→ **Activity**
Down to the last line, output the records below exactly.

→ **Entries supplied**
=-=-=-=-=
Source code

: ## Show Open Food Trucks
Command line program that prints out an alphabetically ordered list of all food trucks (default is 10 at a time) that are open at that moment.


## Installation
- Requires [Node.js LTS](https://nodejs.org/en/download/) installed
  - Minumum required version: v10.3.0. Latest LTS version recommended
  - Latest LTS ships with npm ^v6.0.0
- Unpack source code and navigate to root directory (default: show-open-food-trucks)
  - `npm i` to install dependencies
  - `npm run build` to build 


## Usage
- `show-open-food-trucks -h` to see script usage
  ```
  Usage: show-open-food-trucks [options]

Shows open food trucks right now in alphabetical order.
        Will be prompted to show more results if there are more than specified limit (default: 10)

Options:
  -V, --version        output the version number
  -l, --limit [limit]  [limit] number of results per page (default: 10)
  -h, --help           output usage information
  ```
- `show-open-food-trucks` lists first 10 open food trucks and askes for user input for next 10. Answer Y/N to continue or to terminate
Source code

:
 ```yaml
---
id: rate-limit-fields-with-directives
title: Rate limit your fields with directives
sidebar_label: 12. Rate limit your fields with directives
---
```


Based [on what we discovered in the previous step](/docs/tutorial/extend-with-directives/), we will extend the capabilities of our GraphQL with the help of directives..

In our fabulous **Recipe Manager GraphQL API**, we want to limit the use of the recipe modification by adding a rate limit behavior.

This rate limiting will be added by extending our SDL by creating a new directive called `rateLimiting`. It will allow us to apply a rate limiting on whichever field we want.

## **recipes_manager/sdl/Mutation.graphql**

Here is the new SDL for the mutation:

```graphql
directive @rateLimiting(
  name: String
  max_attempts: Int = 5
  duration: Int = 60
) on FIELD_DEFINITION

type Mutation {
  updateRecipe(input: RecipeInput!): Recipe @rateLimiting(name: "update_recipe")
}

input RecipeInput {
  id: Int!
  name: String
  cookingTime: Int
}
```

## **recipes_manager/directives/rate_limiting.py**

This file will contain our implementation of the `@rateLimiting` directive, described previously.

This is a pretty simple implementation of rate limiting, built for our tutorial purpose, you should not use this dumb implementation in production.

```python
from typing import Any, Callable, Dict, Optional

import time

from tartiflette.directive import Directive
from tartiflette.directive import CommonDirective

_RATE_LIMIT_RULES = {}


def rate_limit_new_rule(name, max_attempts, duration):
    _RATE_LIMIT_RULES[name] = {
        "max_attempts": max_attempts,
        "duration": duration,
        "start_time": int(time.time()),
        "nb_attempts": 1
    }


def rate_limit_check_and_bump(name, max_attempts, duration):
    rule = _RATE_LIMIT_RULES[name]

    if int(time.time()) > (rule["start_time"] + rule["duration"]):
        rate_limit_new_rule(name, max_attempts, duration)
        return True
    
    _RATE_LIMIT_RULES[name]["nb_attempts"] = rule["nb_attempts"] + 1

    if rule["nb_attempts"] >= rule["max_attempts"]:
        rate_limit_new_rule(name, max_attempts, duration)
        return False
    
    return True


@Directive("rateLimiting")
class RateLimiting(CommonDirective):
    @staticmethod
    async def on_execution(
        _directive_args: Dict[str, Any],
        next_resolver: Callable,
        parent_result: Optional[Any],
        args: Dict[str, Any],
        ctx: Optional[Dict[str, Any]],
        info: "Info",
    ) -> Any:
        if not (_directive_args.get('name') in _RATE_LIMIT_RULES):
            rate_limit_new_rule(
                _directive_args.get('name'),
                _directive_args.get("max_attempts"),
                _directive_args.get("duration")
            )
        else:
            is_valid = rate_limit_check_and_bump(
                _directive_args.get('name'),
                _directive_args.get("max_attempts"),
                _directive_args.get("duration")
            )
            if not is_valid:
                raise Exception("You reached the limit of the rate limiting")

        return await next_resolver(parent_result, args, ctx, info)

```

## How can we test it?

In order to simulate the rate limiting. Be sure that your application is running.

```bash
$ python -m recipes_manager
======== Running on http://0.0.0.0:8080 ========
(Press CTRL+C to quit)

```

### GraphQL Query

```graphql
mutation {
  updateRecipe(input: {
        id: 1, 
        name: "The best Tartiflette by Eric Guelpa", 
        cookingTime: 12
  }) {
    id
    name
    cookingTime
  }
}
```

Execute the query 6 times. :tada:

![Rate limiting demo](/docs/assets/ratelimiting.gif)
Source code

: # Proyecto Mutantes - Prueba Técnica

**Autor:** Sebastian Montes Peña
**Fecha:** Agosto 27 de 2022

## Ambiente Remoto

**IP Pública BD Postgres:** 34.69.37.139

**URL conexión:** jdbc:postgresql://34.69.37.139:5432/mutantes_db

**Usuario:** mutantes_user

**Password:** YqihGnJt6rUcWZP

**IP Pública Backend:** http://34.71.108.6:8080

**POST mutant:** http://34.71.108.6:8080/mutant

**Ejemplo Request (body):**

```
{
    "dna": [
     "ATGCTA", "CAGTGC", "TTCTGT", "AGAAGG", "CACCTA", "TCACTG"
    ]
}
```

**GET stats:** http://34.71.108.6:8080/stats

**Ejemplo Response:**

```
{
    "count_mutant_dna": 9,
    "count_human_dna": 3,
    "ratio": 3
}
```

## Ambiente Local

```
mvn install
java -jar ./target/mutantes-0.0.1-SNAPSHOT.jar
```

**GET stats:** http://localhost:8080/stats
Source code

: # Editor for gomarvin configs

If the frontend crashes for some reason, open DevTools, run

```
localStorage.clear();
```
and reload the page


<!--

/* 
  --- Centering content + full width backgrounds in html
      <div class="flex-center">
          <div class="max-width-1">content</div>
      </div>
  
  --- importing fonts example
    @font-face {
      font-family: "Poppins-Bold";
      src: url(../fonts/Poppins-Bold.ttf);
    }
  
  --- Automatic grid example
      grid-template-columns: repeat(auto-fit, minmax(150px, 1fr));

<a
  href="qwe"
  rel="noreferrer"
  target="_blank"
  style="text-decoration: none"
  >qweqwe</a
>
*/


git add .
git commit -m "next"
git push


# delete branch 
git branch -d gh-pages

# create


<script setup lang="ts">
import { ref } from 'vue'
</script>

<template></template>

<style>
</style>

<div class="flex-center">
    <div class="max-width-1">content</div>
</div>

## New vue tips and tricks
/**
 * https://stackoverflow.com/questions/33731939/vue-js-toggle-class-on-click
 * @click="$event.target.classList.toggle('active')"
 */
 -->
=-=-=-=-=
→ **Solved exercise**
Source code

: ## Show Open Food Trucks
Command line program that prints out an alphabetically ordered list of all food trucks (default is 10 at a time) that are open at that moment.


## Installation
- Requires [Node.js LTS](https://nodejs.org/en/download/) installed
  - Minumum required version: v10.3.0. Latest LTS version recommended
  - Latest LTS ships with npm ^v6.0.0
- Unpack source code and navigate to root directory (default: show-open-food-trucks)
  - `npm i` to install dependencies
  - `npm run build` to build 


## Usage
- `show-open-food-trucks -h` to see script usage
  ```
  Usage: show-open-food-trucks [options]

Shows open food trucks right now in alphabetical order.
        Will be prompted to show more results if there are more than specified limit (default: 10)

Options:
  -V, --version        output the version number
  -l, --limit [limit]  [limit] number of results per page (default: 10)
  -h, --help           output usage information
  ```
- `show-open-food-trucks` lists first 10 open food trucks and askes for user input for next 10. Answer Y/N to continue or to terminate
Source code

:
 ```yaml
---
id: rate-limit-fields-with-directives
title: Rate limit your fields with directives
sidebar_label: 12. Rate limit your fields with directives
---
```


Based [on what we discovered in the previous step](/docs/tutorial/extend-with-directives/), we will extend the capabilities of our GraphQL with the help of directives..

In our fabulous **Recipe Manager GraphQL API**, we want to limit the use of the recipe modification by adding a rate limit behavior.

This rate limiting will be added by extending our SDL by creating a new directive called `rateLimiting`. It will allow us to apply a rate limiting on whichever field we want.

## **recipes_manager/sdl/Mutation.graphql**

Here is the new SDL for the mutation:

```graphql
directive @rateLimiting(
  name: String
  max_attempts: Int = 5
  duration: Int = 60
) on FIELD_DEFINITION

type Mutation {
  updateRecipe(input: RecipeInput!): Recipe @rateLimiting(name: "update_recipe")
}

input RecipeInput {
  id: Int!
  name: String
  cookingTime: Int
}
```

## **recipes_manager/directives/rate_limiting.py**

This file will contain our implementation of the `@rateLimiting` directive, described previously.

This is a pretty simple implementation of rate limiting, built for our tutorial purpose, you should not use this dumb implementation in production.

```python
from typing import Any, Callable, Dict, Optional

import time

from tartiflette.directive import Directive
from tartiflette.directive import CommonDirective

_RATE_LIMIT_RULES = {}


def rate_limit_new_rule(name, max_attempts, duration):
    _RATE_LIMIT_RULES[name] = {
        "max_attempts": max_attempts,
        "duration": duration,
        "start_time": int(time.time()),
        "nb_attempts": 1
    }


def rate_limit_check_and_bump(name, max_attempts, duration):
    rule = _RATE_LIMIT_RULES[name]

    if int(time.time()) > (rule["start_time"] + rule["duration"]):
        rate_limit_new_rule(name, max_attempts, duration)
        return True
    
    _RATE_LIMIT_RULES[name]["nb_attempts"] = rule["nb_attempts"] + 1

    if rule["nb_attempts"] >= rule["max_attempts"]:
        rate_limit_new_rule(name, max_attempts, duration)
        return False
    
    return True


@Directive("rateLimiting")
class RateLimiting(CommonDirective):
    @staticmethod
    async def on_execution(
        _directive_args: Dict[str, Any],
        next_resolver: Callable,
        parent_result: Optional[Any],
        args: Dict[str, Any],
        ctx: Optional[Dict[str, Any]],
        info: "Info",
    ) -> Any:
        if not (_directive_args.get('name') in _RATE_LIMIT_RULES):
            rate_limit_new_rule(
                _directive_args.get('name'),
                _directive_args.get("max_attempts"),
                _directive_args.get("duration")
            )
        else:
            is_valid = rate_limit_check_and_bump(
                _directive_args.get('name'),
                _directive_args.get("max_attempts"),
                _directive_args.get("duration")
            )
            if not is_valid:
                raise Exception("You reached the limit of the rate limiting")

        return await next_resolver(parent_result, args, ctx, info)

```

## How can we test it?

In order to simulate the rate limiting. Be sure that your application is running.

```bash
$ python -m recipes_manager
======== Running on http://0.0.0.0:8080 ========
(Press CTRL+C to quit)

```

### GraphQL Query

```graphql
mutation {
  updateRecipe(input: {
        id: 1, 
        name: "The best Tartiflette by Eric Guelpa", 
        cookingTime: 12
  }) {
    id
    name
    cookingTime
  }
}
```

Execute the query 6 times. :tada:

![Rate limiting demo](/docs/assets/ratelimiting.gif)
Source code

: # Proyecto Mutantes - Prueba Técnica

**Autor:** Sebastian Montes Peña
**Fecha:** Agosto 27 de 2022

## Ambiente Remoto

**IP Pública BD Postgres:** 34.69.37.139

**URL conexión:** jdbc:postgresql://34.69.37.139:5432/mutantes_db

**Usuario:** mutantes_user

**Password:** YqihGnJt6rUcWZP

**IP Pública Backend:** http://34.71.108.6:8080

**POST mutant:** http://34.71.108.6:8080/mutant

**Ejemplo Request (body):**

```
{
    "dna": [
     "ATGCTA", "CAGTGC", "TTCTGT", "AGAAGG", "CACCTA", "TCACTG"
    ]
}
```

**GET stats:** http://34.71.108.6:8080/stats

**Ejemplo Response:**

```
{
    "count_mutant_dna": 9,
    "count_human_dna": 3,
    "ratio": 3
}
```

## Ambiente Local

```
mvn install
java -jar ./target/mutantes-0.0.1-SNAPSHOT.jar
```

**GET stats:** http://localhost:8080/stats
Source code

: # Editor for gomarvin configs

If the frontend crashes for some reason, open DevTools, run

```
localStorage.clear();
```
and reload the page


<!--

/* 
  --- Centering content + full width backgrounds in html
      <div class="flex-center">
          <div class="max-width-1">content</div>
      </div>
  
  --- importing fonts example
    @font-face {
      font-family: "Poppins-Bold";
      src: url(../fonts/Poppins-Bold.ttf);
    }
  
  --- Automatic grid example
      grid-template-columns: repeat(auto-fit, minmax(150px, 1fr));

<a
  href="qwe"
  rel="noreferrer"
  target="_blank"
  style="text-decoration: none"
  >qweqwe</a
>
*/


git add .
git commit -m "next"
git push


# delete branch 
git branch -d gh-pages

# create


<script setup lang="ts">
import { ref } from 'vue'
</script>

<template></template>

<style>
</style>

<div class="flex-center">
    <div class="max-width-1">content</div>
</div>

## New vue tips and tricks
/**
 * https://stackoverflow.com/questions/33731939/vue-js-toggle-class-on-click
 * @click="$event.target.classList.toggle('active')"
 */
 -->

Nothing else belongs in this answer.